■ Aim of the task ■
Pull every line containing the word "import" from the records.
[Data — start]
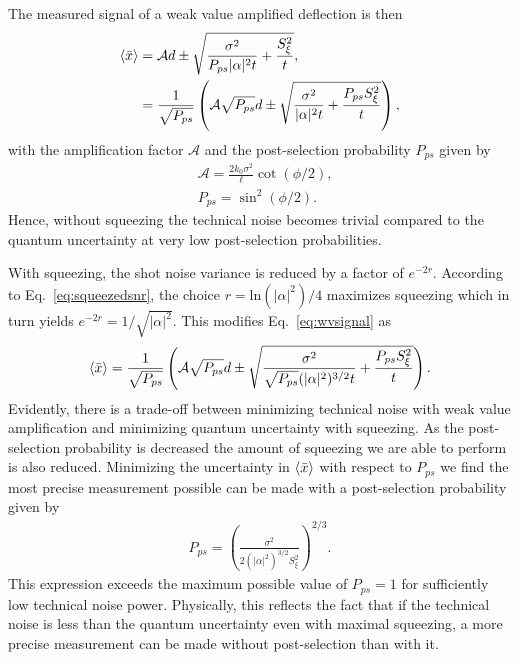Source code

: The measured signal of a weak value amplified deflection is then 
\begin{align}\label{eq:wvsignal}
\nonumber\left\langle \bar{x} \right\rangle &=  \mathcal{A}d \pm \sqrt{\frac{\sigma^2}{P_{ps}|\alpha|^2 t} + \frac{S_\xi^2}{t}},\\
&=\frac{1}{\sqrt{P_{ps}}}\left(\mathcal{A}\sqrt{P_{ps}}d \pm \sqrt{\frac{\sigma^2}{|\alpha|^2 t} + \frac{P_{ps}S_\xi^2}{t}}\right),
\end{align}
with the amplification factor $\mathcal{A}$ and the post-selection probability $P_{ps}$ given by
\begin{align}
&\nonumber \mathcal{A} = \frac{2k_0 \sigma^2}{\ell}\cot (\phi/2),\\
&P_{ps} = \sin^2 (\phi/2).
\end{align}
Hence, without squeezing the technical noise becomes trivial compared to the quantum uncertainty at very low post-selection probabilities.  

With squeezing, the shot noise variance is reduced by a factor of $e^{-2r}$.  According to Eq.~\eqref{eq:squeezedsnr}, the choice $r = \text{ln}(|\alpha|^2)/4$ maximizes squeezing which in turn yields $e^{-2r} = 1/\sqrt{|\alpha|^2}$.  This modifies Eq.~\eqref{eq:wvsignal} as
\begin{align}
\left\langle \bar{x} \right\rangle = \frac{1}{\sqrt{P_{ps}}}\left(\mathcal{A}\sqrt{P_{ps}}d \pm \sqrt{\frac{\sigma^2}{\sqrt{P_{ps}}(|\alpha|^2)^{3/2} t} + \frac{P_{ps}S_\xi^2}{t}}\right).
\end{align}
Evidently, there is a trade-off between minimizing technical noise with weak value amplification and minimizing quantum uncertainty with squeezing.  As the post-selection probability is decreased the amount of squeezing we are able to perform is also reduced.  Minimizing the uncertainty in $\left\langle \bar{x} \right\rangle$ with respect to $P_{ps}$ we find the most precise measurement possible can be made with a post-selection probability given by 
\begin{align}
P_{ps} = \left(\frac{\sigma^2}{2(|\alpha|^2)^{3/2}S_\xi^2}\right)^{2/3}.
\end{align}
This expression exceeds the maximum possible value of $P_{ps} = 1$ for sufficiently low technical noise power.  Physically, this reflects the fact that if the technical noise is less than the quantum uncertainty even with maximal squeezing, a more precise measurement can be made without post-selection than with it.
[Data — finish]
[Data — start]
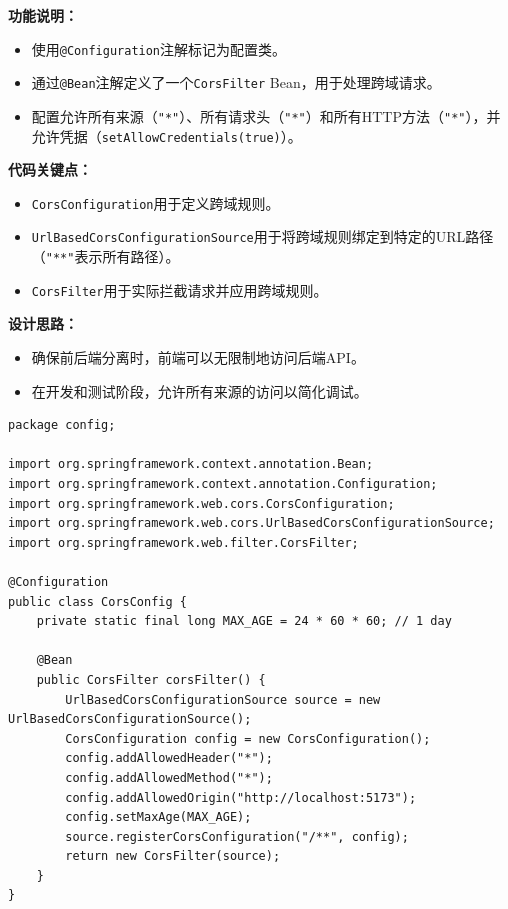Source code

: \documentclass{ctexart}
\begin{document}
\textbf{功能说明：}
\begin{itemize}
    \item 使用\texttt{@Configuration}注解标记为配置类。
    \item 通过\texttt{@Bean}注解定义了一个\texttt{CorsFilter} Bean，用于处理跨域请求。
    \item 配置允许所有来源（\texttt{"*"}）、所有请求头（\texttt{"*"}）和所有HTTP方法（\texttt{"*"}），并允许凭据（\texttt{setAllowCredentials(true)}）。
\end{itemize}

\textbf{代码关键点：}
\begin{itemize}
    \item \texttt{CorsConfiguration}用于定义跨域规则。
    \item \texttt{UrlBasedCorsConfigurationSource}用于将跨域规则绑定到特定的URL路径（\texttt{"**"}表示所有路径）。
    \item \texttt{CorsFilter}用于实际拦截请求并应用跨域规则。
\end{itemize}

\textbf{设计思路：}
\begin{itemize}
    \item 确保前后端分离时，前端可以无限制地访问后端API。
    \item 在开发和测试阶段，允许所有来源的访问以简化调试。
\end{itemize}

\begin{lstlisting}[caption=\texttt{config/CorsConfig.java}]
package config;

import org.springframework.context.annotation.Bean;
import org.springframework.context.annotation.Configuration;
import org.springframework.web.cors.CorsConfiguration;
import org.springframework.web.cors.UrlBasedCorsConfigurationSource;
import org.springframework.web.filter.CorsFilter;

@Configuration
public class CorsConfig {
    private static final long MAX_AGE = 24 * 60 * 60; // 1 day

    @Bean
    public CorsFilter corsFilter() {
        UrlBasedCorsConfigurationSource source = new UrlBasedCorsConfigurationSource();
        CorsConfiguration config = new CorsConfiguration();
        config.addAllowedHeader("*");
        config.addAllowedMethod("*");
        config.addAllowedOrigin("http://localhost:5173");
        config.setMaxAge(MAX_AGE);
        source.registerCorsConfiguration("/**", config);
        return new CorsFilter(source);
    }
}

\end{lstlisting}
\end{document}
[Data — finish]
■ Result of the exercise ■
import org.springframework.context.annotation.Bean;
import org.springframework.context.annotation.Configuration;
import org.springframework.web.cors.CorsConfiguration;
import org.springframework.web.cors.UrlBasedCorsConfigurationSource;
import org.springframework.web.filter.CorsFilter;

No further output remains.